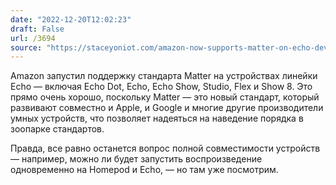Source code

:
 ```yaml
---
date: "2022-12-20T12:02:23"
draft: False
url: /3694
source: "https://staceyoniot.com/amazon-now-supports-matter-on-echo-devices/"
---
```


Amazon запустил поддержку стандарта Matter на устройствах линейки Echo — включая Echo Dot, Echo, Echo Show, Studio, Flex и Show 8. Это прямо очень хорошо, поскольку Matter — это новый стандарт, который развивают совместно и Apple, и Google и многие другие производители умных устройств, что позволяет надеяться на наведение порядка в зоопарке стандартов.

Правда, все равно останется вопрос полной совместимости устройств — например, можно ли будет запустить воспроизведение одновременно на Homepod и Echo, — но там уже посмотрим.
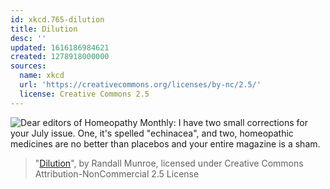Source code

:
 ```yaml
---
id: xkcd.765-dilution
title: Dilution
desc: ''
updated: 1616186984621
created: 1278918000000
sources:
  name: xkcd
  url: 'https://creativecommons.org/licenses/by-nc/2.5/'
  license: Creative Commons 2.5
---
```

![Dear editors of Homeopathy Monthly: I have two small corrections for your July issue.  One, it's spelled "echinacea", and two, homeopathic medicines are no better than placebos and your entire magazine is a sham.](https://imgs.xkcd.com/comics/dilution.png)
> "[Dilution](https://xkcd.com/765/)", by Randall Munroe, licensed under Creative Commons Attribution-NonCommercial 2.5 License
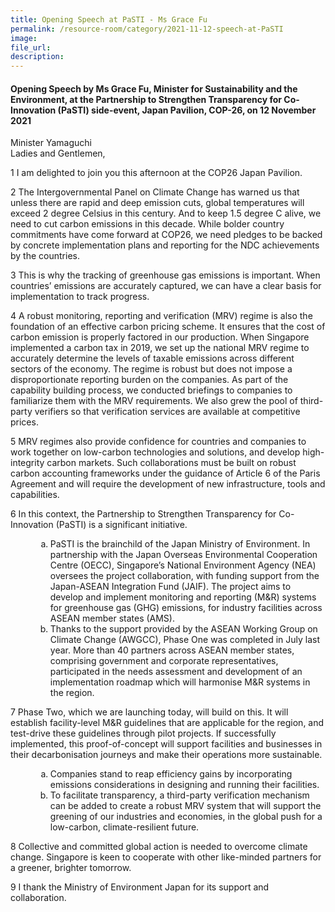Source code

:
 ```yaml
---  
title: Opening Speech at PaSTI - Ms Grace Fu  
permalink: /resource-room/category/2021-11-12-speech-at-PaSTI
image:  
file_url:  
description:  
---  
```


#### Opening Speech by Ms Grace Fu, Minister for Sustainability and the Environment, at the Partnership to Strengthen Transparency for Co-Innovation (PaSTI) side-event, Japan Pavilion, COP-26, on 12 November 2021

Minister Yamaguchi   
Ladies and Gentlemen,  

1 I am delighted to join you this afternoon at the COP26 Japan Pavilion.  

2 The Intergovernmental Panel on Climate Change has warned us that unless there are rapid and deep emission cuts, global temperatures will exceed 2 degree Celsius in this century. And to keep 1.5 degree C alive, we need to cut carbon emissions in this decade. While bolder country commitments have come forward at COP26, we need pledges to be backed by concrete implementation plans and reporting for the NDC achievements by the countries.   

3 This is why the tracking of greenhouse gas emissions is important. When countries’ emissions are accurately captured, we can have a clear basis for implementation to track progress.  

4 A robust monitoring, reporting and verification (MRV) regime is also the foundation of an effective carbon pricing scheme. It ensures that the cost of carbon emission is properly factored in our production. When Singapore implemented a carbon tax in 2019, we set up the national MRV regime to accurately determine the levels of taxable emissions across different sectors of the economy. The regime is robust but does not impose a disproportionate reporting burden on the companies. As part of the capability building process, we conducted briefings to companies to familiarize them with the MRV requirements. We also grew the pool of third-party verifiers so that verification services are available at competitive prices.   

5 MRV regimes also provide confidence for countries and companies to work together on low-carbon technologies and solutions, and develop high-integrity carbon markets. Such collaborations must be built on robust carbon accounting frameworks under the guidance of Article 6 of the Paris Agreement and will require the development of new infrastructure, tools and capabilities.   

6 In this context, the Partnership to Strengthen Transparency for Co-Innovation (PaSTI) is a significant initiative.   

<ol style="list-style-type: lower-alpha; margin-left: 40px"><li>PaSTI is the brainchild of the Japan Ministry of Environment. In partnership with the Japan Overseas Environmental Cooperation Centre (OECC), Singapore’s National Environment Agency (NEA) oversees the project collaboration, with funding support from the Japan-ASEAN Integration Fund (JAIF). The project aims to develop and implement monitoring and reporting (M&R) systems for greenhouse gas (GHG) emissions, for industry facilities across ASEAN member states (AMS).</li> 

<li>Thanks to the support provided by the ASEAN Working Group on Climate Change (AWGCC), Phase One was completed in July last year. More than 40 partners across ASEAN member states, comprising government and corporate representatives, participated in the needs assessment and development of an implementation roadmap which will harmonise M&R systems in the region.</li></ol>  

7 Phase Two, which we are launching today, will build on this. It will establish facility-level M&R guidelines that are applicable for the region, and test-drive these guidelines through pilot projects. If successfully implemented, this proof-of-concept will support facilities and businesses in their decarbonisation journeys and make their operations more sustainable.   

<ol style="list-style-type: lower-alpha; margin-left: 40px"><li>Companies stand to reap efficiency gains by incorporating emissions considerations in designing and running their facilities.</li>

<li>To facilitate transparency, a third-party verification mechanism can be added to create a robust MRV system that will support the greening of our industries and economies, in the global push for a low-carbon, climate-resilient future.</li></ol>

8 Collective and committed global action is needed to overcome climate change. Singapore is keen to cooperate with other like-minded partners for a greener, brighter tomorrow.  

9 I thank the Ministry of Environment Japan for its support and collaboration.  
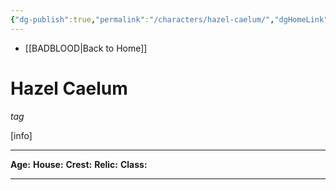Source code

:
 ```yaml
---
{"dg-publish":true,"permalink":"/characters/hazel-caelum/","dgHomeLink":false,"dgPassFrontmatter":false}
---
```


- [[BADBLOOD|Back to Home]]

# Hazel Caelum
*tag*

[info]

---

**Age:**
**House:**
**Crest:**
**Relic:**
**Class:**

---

____

» **The task**
Using the data above, say how many lines include "which". No other reply is needed.

» **Output for this exercise**
2